• [What you have to do] Give back exactly the lines of the material below, starting with the line with "2. 减少等待时间:对于客户" and going on through the line with "let trunk = '启动server时渲染第一次||第一个请求直接等渲染，渲染时间内的其余请求';".

(Exercise materials begins)

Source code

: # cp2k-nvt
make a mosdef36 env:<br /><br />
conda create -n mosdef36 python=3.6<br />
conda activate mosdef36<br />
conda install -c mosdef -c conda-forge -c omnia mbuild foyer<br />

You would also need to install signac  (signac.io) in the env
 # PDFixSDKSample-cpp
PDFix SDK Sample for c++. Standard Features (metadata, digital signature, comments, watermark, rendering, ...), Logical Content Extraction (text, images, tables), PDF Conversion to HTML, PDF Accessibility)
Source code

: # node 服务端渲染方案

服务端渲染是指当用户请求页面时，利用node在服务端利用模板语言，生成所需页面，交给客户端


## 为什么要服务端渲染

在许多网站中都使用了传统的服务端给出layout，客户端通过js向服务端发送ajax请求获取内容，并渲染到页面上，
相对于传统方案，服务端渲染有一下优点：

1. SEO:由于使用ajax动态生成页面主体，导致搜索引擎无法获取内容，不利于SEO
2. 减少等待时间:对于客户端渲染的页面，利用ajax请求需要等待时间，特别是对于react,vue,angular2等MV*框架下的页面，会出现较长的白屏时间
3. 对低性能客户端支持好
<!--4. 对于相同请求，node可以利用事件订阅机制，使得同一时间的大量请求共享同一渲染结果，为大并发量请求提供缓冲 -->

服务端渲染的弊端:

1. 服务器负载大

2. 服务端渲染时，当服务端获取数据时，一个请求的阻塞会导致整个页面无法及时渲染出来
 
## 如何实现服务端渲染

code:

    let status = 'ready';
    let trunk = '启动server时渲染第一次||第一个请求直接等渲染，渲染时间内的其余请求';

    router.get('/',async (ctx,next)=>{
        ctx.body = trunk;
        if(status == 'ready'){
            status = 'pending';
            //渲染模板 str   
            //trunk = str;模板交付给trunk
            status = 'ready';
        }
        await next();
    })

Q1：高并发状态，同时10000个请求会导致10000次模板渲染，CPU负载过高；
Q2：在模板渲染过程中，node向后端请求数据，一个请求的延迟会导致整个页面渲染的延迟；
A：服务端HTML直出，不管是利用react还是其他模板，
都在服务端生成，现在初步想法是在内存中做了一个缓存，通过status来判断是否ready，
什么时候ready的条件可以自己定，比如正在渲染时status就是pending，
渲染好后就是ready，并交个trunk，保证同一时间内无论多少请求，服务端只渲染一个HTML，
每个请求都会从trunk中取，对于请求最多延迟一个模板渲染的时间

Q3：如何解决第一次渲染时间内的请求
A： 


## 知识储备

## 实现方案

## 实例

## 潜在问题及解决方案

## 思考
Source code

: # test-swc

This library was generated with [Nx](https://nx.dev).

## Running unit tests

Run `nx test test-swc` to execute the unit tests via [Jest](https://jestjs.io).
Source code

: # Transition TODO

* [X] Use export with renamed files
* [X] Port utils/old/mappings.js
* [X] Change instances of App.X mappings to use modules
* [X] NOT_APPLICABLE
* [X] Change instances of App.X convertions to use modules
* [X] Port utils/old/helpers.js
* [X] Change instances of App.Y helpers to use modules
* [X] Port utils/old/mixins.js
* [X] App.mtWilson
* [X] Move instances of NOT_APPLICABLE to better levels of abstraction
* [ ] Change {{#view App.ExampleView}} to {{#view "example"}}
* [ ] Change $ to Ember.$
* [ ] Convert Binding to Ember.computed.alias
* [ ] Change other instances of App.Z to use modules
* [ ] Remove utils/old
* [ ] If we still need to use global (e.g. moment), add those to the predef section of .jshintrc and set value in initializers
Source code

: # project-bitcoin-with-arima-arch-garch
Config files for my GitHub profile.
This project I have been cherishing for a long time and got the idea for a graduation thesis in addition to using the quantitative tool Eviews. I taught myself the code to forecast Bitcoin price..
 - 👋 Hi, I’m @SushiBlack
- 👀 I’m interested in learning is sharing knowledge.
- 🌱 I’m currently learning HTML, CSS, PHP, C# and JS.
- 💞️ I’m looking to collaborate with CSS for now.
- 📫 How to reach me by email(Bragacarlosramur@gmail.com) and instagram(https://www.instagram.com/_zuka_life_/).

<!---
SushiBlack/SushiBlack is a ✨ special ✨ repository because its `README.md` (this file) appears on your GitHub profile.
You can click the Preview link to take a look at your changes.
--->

(Exercise materials ends)
(Exercise materials begins)

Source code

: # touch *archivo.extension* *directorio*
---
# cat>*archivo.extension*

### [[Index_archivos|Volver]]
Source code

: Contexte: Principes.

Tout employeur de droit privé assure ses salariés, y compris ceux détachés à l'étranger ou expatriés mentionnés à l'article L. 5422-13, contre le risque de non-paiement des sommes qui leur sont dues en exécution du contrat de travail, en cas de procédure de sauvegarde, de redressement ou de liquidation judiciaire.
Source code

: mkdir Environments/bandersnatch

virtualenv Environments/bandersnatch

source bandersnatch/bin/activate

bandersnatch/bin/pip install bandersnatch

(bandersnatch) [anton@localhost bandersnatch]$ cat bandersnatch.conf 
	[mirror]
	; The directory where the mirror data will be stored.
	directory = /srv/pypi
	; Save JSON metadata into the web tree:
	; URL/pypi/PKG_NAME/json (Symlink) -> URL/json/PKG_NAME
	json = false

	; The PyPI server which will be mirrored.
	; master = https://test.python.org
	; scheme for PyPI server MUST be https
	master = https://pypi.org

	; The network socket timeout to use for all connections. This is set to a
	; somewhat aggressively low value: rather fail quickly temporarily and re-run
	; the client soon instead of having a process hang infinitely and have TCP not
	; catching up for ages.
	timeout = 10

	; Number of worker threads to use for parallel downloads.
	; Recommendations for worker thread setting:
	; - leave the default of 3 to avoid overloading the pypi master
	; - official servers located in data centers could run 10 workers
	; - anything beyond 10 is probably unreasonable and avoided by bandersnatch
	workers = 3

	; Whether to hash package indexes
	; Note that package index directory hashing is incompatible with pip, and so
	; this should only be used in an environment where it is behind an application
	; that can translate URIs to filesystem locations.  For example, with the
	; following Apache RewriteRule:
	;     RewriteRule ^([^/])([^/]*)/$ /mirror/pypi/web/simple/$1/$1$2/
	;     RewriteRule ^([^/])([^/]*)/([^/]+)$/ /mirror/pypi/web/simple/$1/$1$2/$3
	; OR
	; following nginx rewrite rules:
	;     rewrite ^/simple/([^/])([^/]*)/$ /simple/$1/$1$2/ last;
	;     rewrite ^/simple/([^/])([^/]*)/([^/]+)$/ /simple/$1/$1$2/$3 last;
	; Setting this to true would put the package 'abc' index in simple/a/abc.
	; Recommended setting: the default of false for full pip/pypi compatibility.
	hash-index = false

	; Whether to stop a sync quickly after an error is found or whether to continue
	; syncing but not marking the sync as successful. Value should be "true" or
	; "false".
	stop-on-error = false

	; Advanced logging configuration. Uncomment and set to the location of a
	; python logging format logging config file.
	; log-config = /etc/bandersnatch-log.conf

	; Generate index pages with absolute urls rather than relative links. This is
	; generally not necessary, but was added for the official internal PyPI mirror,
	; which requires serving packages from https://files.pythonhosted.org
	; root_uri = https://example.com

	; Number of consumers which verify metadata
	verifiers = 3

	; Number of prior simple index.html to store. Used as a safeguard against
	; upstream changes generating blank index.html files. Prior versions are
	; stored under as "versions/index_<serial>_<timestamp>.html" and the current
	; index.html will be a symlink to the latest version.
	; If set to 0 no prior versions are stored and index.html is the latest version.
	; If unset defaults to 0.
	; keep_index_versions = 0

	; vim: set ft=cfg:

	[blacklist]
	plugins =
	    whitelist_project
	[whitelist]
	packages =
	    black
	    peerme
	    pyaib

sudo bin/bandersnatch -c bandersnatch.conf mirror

(Exercise materials ends)

• [Written response]
2. 减少等待时间:对于客户端渲染的页面，利用ajax请求需要等待时间，特别是对于react,vue,angular2等MV*框架下的页面，会出现较长的白屏时间
3. 对低性能客户端支持好
<!--4. 对于相同请求，node可以利用事件订阅机制，使得同一时间的大量请求共享同一渲染结果，为大并发量请求提供缓冲 -->

服务端渲染的弊端:

1. 服务器负载大

2. 服务端渲染时，当服务端获取数据时，一个请求的阻塞会导致整个页面无法及时渲染出来
 
## 如何实现服务端渲染

code:

    let status = 'ready';
    let trunk = '启动server时渲染第一次||第一个请求直接等渲染，渲染时间内的其余请求';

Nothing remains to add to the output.